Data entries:
▬▬▬▬▬▬▬▬▬▬
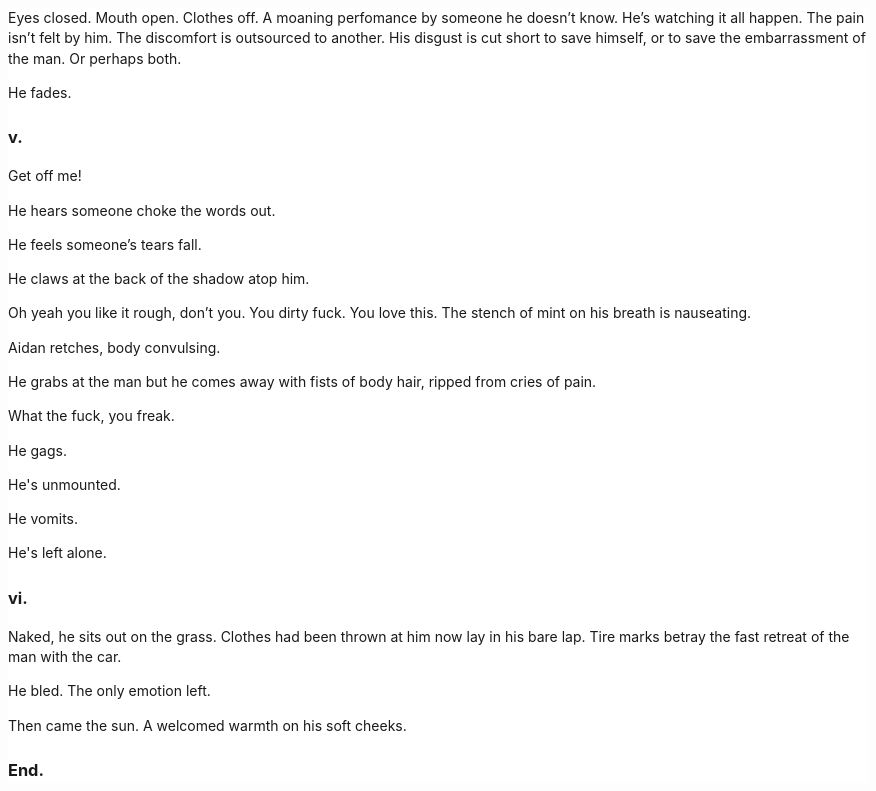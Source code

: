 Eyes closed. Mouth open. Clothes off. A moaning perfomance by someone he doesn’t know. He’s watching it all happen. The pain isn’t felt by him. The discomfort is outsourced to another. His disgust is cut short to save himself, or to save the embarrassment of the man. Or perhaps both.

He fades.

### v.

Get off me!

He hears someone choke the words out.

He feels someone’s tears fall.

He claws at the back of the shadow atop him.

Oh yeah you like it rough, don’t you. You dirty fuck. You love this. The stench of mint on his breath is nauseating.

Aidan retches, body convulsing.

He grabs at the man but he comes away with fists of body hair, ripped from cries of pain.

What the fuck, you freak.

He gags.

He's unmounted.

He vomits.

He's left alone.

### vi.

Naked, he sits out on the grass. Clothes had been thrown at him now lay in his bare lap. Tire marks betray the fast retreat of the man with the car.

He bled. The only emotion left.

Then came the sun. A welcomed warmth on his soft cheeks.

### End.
▬▬▬▬▬▬▬▬▬▬
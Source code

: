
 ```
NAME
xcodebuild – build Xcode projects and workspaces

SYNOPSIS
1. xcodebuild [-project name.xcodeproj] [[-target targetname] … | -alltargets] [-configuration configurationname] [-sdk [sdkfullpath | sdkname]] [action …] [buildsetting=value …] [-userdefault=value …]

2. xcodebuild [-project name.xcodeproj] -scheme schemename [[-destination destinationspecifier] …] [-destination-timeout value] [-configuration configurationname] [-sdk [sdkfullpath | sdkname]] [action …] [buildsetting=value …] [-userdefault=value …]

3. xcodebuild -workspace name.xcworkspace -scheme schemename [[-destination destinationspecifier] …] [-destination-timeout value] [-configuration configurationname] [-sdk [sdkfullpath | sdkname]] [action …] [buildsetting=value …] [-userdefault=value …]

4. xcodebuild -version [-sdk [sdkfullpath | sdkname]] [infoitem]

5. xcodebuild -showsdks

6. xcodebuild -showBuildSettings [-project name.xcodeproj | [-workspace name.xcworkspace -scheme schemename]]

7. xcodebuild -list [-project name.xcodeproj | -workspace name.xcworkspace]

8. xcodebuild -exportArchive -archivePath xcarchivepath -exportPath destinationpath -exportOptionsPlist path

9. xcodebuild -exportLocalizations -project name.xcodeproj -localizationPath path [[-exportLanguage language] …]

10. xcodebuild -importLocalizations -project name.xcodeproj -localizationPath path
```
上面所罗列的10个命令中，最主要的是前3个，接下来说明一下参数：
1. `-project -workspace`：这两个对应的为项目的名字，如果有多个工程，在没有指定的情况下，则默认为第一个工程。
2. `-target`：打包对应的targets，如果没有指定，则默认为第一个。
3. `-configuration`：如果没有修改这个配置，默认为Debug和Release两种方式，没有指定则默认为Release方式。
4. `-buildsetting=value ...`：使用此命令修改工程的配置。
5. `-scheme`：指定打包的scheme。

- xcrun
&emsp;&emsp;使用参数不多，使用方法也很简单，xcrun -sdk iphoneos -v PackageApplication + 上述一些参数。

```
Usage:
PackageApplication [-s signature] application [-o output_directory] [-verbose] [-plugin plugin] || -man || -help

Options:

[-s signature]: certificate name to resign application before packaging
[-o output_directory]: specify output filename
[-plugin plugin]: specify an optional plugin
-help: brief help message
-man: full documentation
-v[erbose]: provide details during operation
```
▬▬▬▬▬▬▬▬▬▬
Task description.
Locate the word "xcworkspace" in the data above. Copy every line carrying it.

Exercise result.
3. xcodebuild -workspace name.xcworkspace -scheme schemename [[-destination destinationspecifier] …] [-destination-timeout value] [-configuration configurationname] [-sdk [sdkfullpath | sdkname]] [action …] [buildsetting=value …] [-userdefault=value …]
6. xcodebuild -showBuildSettings [-project name.xcodeproj | [-workspace name.xcworkspace -scheme schemename]]
7. xcodebuild -list [-project name.xcodeproj | -workspace name.xcworkspace]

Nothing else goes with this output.